Some members of the Jos, Plateau State-based Maranatha Covenant Church, and depositors into a corporative society, yesterday, clashed at the premises of the Federal High Court, shortly after the resumption of the case of alleged fraud levelled against the church leader, Bishop Katung Jonas.
Bishop Katung and two others were docked in the continuation of a case brought before the federal court, by the Economic and Financial Crimes Commission (EFCC). The commission is currently prosecuting the bishop and other persons on a 24-count charge for defrauding about 800 depositors of huge sums of money running into hundreds of millions of naira sometimes in 2012 through a business concern called Covenant Fadama Cooperative Society.
At the resumption of the case, victims of the trapped investment thronged the premises of the court, where they raised placards, and voices calling the bishop uncomplimentary names which irked members of the church who accompanied him, to fight back.

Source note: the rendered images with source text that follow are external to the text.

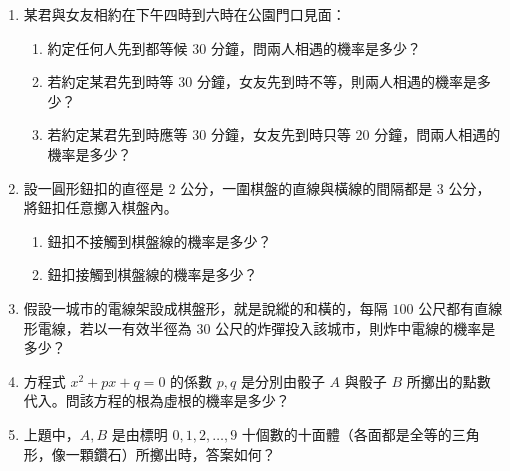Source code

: \begin{enumerate}[label=\textbf{\arabic*.}]
  \item 某君與女友相約在下午四時到六時在公園門口見面：
  \begin{enumerate}[label=(\arabic*)]
    \item 約定任何人先到都等候 $30$ 分鐘，問兩人相遇的機率是多少？
    \item 若約定某君先到時等 $30$ 分鐘，女友先到時不等，則兩人相遇的機率是多少？
    \item 若約定某君先到時應等 $30$ 分鐘，女友先到時只等 $20$ 分鐘，問兩人相遇的機率是多少？
  \end{enumerate}

  \item 設一圓形鈕扣的直徑是 $2$ 公分，一圍棋盤的直線與橫線的間隔都是 $3$ 公分，將鈕扣任意擲入棋盤內。
  \begin{enumerate}[label=(\arabic*)]
    \item 鈕扣不接觸到棋盤線的機率是多少？
    \item 鈕扣接觸到棋盤線的機率是多少？
  \end{enumerate}

  \item 假設一城市的電線架設成棋盤形，就是說縱的和橫的，每隔 $100$ 公尺都有直線形電線，若以一有效半徑為 $30$ 公尺的炸彈投入該城市，則炸中電線的機率是多少？

  \item 方程式 $x^2 + px + q = 0$ 的係數 $p, q$ 是分別由骰子 $A$ 與骰子 $B$ 所擲出的點數代入。問該方程的根為虛根的機率是多少？

  \item 上題中，$A, B$ 是由標明 $0, 1, 2, \ldots, 9$ 十個數的十面體（各面都是全等的三角形，像一顆鑽石）所擲出時，答案如何？
\end{enumerate}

The depositors charged towards Bishop Katung as he left the court building at about 11:35am, chanting demands for the return of their investments, with some hurling insults at him, while others raised the placards they bore to barricade him while he walked towards the gate.
At this point, members of his church advanced forward to shield him, and in the process, engaged the aggrieved depositors in fisticuffs and exchange of insults.

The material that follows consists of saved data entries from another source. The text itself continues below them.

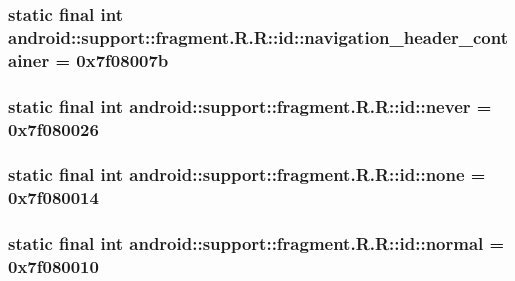 \hypertarget{classandroid_1_1support_1_1fragment_1_1_r_1_1id_1a1ac319fa8f6dcabd0be12124ac0924}{
\subsubsection[{navigation\_\-header\_\-container}]{\setlength{\rightskip}{0pt plus 5cm}static final int android::support::fragment.R.R::id::navigation\_\-header\_\-container = 0x7f08007b}}
\label{classandroid_1_1support_1_1fragment_1_1_r_1_1id_1a1ac319fa8f6dcabd0be12124ac0924}


\hypertarget{classandroid_1_1support_1_1fragment_1_1_r_1_1id_08f86857baab8a8ad53221218145961d}{
\subsubsection[{never}]{\setlength{\rightskip}{0pt plus 5cm}static final int android::support::fragment.R.R::id::never = 0x7f080026}}
\label{classandroid_1_1support_1_1fragment_1_1_r_1_1id_08f86857baab8a8ad53221218145961d}


\hypertarget{classandroid_1_1support_1_1fragment_1_1_r_1_1id_8a1b796c4a3c1f8871c4f01f897f0b45}{
\subsubsection[{none}]{\setlength{\rightskip}{0pt plus 5cm}static final int android::support::fragment.R.R::id::none = 0x7f080014}}
\label{classandroid_1_1support_1_1fragment_1_1_r_1_1id_8a1b796c4a3c1f8871c4f01f897f0b45}


\hypertarget{classandroid_1_1support_1_1fragment_1_1_r_1_1id_e4838bcff3d7687f5a916b8d09dbb7dd}{
\subsubsection[{normal}]{\setlength{\rightskip}{0pt plus 5cm}static final int android::support::fragment.R.R::id::normal = 0x7f080010}}
\label{classandroid_1_1support_1_1fragment_1_1_r_1_1id_e4838bcff3d7687f5a916b8d09dbb7dd}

The church members, most of them young women, were however overpowered by the surging number of the protesters, most of them old women, who wailed and advanced towards the bishop. But the bishop escaped their attempted assault, as he was rushed into a car that drove in to break the crowd, while armed policemen assisted.
Meanwhile, the court yesterday, remanded a third accused involved in the case, Mamman Irimia Jatau. He was remanded in prison custody by Justice M.H. Kurya after the EFCC counsel, amended the charges preferred against Bishop Katung and one Okewale Dayo.
Bishop Katung and one Okewale Dayo, chairman and secretary, respectively of the Covenant Fadama Cooperative Society, have been standing trial at the at court over alleged offences including fraud and money laundering as well as swindling depositors of their investment.